In many ways, his attraction to the Men’s Shelter also illustrates this tension, and that internal conflict came to a head in a Vancouver International Airport food court. Milad was applying for jobs and considering his options — A&W being one — but something about the secular offerings just didn’t feel right.
“I was just sitting there asking God if this was really where I was supposed to be,” he said. “I prayed and told myself I’d apply to a few other jobs when I got home, and if anything came up, I’d take that as a sign.”
The shelter job, still posted a year later, was the first listing he revisited. This time, he applied.
He was nearly hired on the spot.
A convert from Protestantism, Milad’s path into the Church began years earlier while studying biblical studies at Trinity Western University in Langley.
“One of the big things for me was realizing that it wasn’t the Bible that assembled itself — it was the Church that gave us the canon,” he said. “That really highlighted the authority of tradition, and the Catholic Church holds that tradition in a way that’s deeply rooted.”
He says at first he was a “closet Catholic.” Drawn to Catholicism’s mysticism, devotional life, and broad vision of vocation, Milad began attending Mass with his girlfriend, a convert from Islam. The two eventually entered the Church together.
“There’s a richness in Catholicism that I never found in my previous tradition,” he said. “It’s deeply intellectual, but also deeply practical. It gives you a place to offer your life in service.”
That offering of service is reflected in his new job. “I always liked helping people — whether that was staff or guests in the restaurant world,” he said. “But here, I get to do that in a way that’s about restoring dignity and hope. That’s the Christian call.”
Milad sees the shelter’s mission as more than simply providing beds and meals. In terms of Catholic social teaching, it is recognizing the dignity of the human person. “The shelter is more than a place to sleep,” he said. “It’s a place where men can begin again.”
Milad wants to build on that foundation, saying “I also see how much more it could become.”
Although the shelter currently provides essential services such as hot meals, showers, a safe bed, and up to 90 days of shelter, Milad hopes to grow its “gateway services” — those supports that help men transition into stable housing, recovery programs, and employment.

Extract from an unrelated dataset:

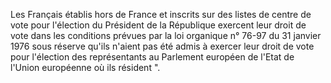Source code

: Les Français établis hors de France et inscrits sur des listes de centre de vote pour l'élection du Président de la République exercent leur droit de vote dans les conditions prévues par la loi organique n° 76-97 du 31 janvier 1976 sous réserve qu'ils n'aient pas été admis à exercer leur droit de vote pour l'élection des représentants au Parlement européen de l'Etat de l'Union européenne où ils résident ".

Some plans are still just plans. “We do the essentials really well,” he said. “But a lot of the referrals we make are external (detox, job training, housing supports). I’d love to bring more of those in-house.”
His first major change has been to reduce initial stays to 30 days, but offer 30-day extensions tied to progress on personal goals like employment, sobriety, or housing applications. “It’s about creating momentum and accountability,” he said. “If someone’s showing initiative, we walk with them. We don’t cut them off at 90 days just because the clock ran out.”
For now, Milad is two months into the role and energized by what he sees. “Some of the men won’t get off the street — their mental health or addiction issues are too severe. But that doesn’t mean they don’t deserve dignity. We shelter them, we love them, we walk with them. That’s our job.”
Others, however, just need someone to believe in them and walk with them a little farther than most feel capable of.
“It’s hard work. It’s messy, but it’s sacred,” Milad said. “This place is a seed, and I think with God’s help it can grow into something even more beautiful.”